The wind farm was commissioned during the fourth quarter of 2006 and has been fully operational for one year. All the energy produced by Prince Wind is sold to the Ontario Power Authority under long-term power purchase contracts expiring between 2026 and 2028.

Presently Brookfield Power has a number of applications in the southern interior of BC for the testing of wind power.
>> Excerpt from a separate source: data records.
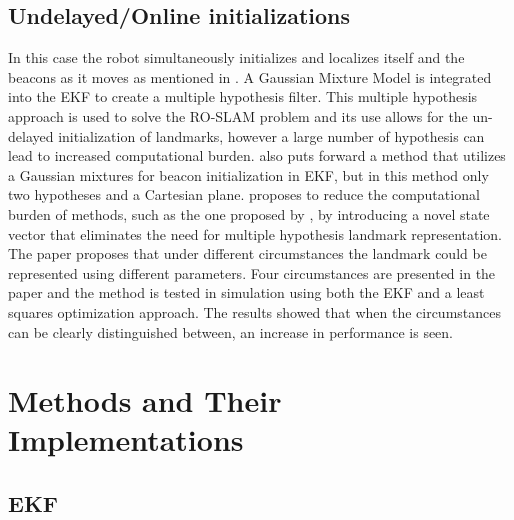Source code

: \documentclass[conference]{IEEEtran}
\begin{document}
	\subsection{Undelayed/Online initializations}
		In this case the robot simultaneously initializes and localizes itself and the beacons as it moves
		as mentioned in \cite{Caballero2010}. A Gaussian Mixture Model is integrated into the EKF to create a multiple hypothesis filter.  This multiple hypothesis approach is used to solve the RO-SLAM problem and its use allows for the un-delayed initialization of landmarks, however a large number of hypothesis can lead to increased computational burden. \cite{Geneve2015} also puts forward a method that utilizes a Gaussian mixtures for beacon initialization in EKF, but in this method only two hypotheses and a Cartesian plane. \cite{Ahmad2011a} proposes to reduce the computational burden of methods, such as the one proposed by \cite{Caballero2010}, by introducing a novel state vector that eliminates the need for multiple hypothesis landmark representation. The paper proposes that under different circumstances the landmark could be represented using different parameters. Four circumstances are presented in the paper and the method is tested in simulation using both the EKF and a least squares optimization approach. The results showed that when the circumstances can be clearly distinguished between, an increase in performance is seen.



	
	

	\section{Methods and Their Implementations}
	\label{methods and their implementations}
	
	\subsection{EKF}
	
	
	
\end{document}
It remains uncertain as to whether there is potential for a full-scale wind farm in the Monashee.

Increasingly, energy from wind farms, like energy from run-of-the-river hydro projects, can be certified as "green." This means it can command a higher price in jurisdictions -- such as certain U.S. states -- where customers wish to purchase this form of energy for environmental reasons or where state governments have mandated that a specific percentage of energy sold within their jurisdictions must be "green."

That's why many of the same private energy developers that have acquired water licences at bargain basement prices have recently been scrambling to acquire land tenures on the very best wind farm sites in B.C.

This fall, the Okanagan Shuswap Land Resource Management Monitoring Committee began an examination of both the public process and the state of applications for independent power generation in the Okanagan Shuswap after it received questions and concerns regarding the future of transmission facilities in the region and the overlapping use of crown land and possible negative environmental impacts of such projects.

It will be interesting to see what’s discovered.

One would hope that logic will prevail and that we can encourage more local sustainable energy sources, while ensuring that local communities will benefit.

But probably most important when trying to devise new ways of creating energy, is that we solve our environmental problems without creating new ones.